Stored records
━━━━

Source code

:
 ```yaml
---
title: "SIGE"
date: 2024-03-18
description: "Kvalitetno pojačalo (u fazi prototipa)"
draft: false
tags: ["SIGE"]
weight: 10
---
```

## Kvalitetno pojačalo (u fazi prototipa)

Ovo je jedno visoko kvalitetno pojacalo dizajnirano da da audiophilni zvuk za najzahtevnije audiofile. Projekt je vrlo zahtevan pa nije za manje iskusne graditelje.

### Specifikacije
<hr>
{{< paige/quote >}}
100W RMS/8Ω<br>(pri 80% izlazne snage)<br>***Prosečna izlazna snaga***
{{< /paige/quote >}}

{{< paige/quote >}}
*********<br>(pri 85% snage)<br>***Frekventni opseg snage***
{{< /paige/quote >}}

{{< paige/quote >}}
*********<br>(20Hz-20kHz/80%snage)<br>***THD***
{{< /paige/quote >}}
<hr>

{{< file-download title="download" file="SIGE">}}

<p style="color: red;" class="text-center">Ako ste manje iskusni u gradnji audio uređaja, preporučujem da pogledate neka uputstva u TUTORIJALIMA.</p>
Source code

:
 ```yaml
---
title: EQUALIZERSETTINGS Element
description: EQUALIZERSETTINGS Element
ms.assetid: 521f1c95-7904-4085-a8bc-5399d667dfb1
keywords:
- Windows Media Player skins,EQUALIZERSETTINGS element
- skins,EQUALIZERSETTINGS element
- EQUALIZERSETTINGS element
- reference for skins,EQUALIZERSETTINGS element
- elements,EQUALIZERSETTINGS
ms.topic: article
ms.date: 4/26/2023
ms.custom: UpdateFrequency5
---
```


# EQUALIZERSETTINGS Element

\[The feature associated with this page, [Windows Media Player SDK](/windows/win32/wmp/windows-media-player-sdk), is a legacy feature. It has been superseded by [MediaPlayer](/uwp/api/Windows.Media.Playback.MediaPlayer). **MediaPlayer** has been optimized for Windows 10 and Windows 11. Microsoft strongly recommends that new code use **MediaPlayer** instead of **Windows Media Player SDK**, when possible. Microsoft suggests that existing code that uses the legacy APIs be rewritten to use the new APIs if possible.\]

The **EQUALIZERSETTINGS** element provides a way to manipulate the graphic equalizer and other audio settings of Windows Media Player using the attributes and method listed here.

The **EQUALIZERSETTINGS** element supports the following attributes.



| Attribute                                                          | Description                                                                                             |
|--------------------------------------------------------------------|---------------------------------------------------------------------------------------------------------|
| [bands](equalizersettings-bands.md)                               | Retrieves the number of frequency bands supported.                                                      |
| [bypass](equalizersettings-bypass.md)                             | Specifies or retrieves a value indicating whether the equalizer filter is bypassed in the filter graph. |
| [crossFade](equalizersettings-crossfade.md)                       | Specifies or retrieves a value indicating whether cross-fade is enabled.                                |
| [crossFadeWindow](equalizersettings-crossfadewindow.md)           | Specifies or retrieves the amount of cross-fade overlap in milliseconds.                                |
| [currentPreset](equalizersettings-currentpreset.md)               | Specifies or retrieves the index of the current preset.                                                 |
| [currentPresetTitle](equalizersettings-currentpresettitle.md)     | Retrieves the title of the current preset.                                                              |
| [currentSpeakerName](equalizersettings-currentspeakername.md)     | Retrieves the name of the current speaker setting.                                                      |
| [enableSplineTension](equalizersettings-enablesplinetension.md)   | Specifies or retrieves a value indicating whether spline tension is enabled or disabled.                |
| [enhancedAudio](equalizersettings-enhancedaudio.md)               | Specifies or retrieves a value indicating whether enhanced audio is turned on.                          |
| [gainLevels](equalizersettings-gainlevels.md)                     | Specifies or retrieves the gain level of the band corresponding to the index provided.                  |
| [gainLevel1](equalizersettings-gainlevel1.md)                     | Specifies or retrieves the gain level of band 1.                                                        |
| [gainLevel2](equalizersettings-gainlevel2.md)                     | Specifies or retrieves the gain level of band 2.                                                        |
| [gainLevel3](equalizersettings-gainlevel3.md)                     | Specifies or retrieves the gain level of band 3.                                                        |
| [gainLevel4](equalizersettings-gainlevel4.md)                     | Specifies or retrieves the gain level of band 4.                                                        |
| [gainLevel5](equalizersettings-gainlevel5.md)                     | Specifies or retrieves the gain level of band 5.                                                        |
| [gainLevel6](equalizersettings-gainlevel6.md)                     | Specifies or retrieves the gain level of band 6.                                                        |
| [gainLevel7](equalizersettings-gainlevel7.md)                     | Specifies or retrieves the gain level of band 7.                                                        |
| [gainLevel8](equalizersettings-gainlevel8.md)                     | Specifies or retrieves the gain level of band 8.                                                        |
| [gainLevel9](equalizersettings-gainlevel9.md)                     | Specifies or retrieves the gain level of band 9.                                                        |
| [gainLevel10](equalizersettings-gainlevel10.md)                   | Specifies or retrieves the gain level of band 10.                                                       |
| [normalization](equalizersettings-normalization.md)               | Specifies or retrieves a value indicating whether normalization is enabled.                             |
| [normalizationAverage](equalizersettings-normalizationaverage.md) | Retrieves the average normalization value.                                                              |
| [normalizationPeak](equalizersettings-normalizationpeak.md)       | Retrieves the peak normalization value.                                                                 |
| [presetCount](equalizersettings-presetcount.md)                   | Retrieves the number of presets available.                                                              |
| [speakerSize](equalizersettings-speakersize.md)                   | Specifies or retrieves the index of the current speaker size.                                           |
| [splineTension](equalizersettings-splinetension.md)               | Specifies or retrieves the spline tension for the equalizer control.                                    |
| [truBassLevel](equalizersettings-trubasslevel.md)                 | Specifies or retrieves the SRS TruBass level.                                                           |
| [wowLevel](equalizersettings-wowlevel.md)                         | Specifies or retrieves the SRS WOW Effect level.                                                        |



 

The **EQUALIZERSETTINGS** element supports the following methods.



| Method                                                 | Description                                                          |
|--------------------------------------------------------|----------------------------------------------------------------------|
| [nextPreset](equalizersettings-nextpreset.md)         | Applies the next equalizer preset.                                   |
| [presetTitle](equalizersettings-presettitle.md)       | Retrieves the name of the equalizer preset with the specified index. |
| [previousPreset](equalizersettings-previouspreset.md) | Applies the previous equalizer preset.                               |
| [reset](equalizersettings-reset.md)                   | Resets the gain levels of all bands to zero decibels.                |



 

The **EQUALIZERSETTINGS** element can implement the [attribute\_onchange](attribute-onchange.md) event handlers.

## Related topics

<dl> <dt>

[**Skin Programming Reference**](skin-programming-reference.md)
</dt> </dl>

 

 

━━━━

### Try it
Find and copy each line of the data where "skins" is present.

### Response area
- Windows Media Player skins,EQUALIZERSETTINGS element
- skins,EQUALIZERSETTINGS element
- reference for skins,EQUALIZERSETTINGS element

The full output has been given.